I do not have USB UART serial cable, are there any other way how to save this boot log?

Please see attached below:
Xorg.0.log (7.6 KB)

This requires using sudo. Was your user root?

You can first run “sudo -s” to drop into a root shell, or you can prefix with:

sudo insmod /lib/modules/4.9.299-usbdev/kernel/drivers/gpu/nvgpu/nvgpu.ko

(be sure to monitor “dmesg --follow” prior to this to see messages in case it does succeed)

This did the trick, you are true Linux GURU, Jetson Nano GUI is loaded now and USB Dongle is working as required.

Thank you a lot for your huge effort to find solution for this case. Very last question, is it the only way how to get it working, compile new kernel with USB HID support and boot from it?
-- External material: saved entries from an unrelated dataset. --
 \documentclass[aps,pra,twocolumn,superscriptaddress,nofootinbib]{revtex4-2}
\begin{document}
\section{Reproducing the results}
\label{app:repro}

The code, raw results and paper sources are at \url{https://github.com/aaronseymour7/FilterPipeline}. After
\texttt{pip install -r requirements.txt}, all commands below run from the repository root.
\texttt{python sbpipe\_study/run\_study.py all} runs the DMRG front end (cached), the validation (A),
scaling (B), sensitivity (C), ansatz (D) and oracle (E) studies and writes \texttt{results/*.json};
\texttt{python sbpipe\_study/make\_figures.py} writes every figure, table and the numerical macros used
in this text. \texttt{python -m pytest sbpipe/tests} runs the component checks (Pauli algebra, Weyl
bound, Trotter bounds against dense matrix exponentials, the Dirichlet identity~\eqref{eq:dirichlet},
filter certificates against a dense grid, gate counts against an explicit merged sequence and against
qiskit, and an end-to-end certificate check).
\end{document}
There is no option to extract driver now from working system and install them on another Jetson Nano like I can do it on Windows OS?

P.S. Please drop me PM with some crypto wallet address or other way I can donate you some beer or whatever you like for your help! :)

No donation required, I’d get bored if I didn’t do this, but the thought is appreciated. What follows isn’t a “rant”, but it’ll look like it. The long explanation below is more or less about how and why PCs and embedded systems differ on Linux as to what you find by default, and a comparison of both the cost and benefit of Windows for driver developers.

Windows is doing exactly what you just did. Their database is just better.

Just to illustrate, on your desktop PC, look what you have here, which is for a number of network cards:

# The $(uname -r) syntax will'll fill that in for you:
cd /lib/modules/$(uname -r)/kernel/drivers/net/ethernet

Look at all of those ethernet card drivers! Then look at the same location on a Jetson. The Jetson still has a lot of drivers, but not as many as the desktop PC. To see what package something belongs to, I’ll illustrate with the Intel e100 driver (this driver has been around a very long time):
dpkg -S /lib/modules/$(uname -r)/kernel/drivers/net/ethernet/intel/e100.ko
(Intel has several models, but this is for the specific chipset NIC)

Check the package on both the Jetson and the PC. You’ll find it shows up for the PC, but not the Jetson. It doesn’t mean the Jetson one does not exist.

Before more description, remember these details about building the driver:

  • You had to correctly set up the configuration to match the running system if you were to add a module. When you change the base integrated kernel Image, then you were relegated to rebuilding the entire kernel and all modules. Otherwise the module might not load.
  • You had to use the same kernel source code version to build a module which would load into an existing running kernel. We’re talking “kernel space” drivers, not user space programs.
  • Desktop PCs have a fixed amd64/x86_64 architecture. So they can easily use the mainline kernel source for all of those. You have modified kernel source because the hardware is unique. Look at other files on your system, e.g., look at commands in “/usr/bin/*”. You’ll see those all have a standard package on both the Jetson and the PC. We’re talking “user space” applications, not drivers.
  • User space has a more or less “generic” architecture to build against. Any arm64/aarch64 user space Linux program can run on any other arm64/aarch64 user space computer so long as drivers are present for access to the hardware. A PC’s user space program can be compiled and used interchangeably with any other PC of the amd64/x86_64 architecture, provided the drivers to access the hardware are present.
  • The key to really understand this is realizing that it is the kernel which provides the generic user space environment whereby it is easy for anyone to compile a program and get it it run in user space. However, the kernel itself inherits its environment on bare metal, without any help, and must inherit from what boot code sets up. All of that boot code is custom not only to the hardware drivers, but also to their physical address and other electrical layout setup. If you have a BIOS, like a PC, then it presents a uniform boot environment which makes it possible to standardize the kernel itself for packaging; if you do not have a BIOS, such as Jetsons, then a custom hardware bring-up on bare metal will also mean you need to customize some details of the kernel when compiling it. Both the source code for hardware and the layout differ on custom devices. So the modules are not interchangeable, and the carrier board hardware bare metal during boot which the kernel depends on demands the kernel itself be customized.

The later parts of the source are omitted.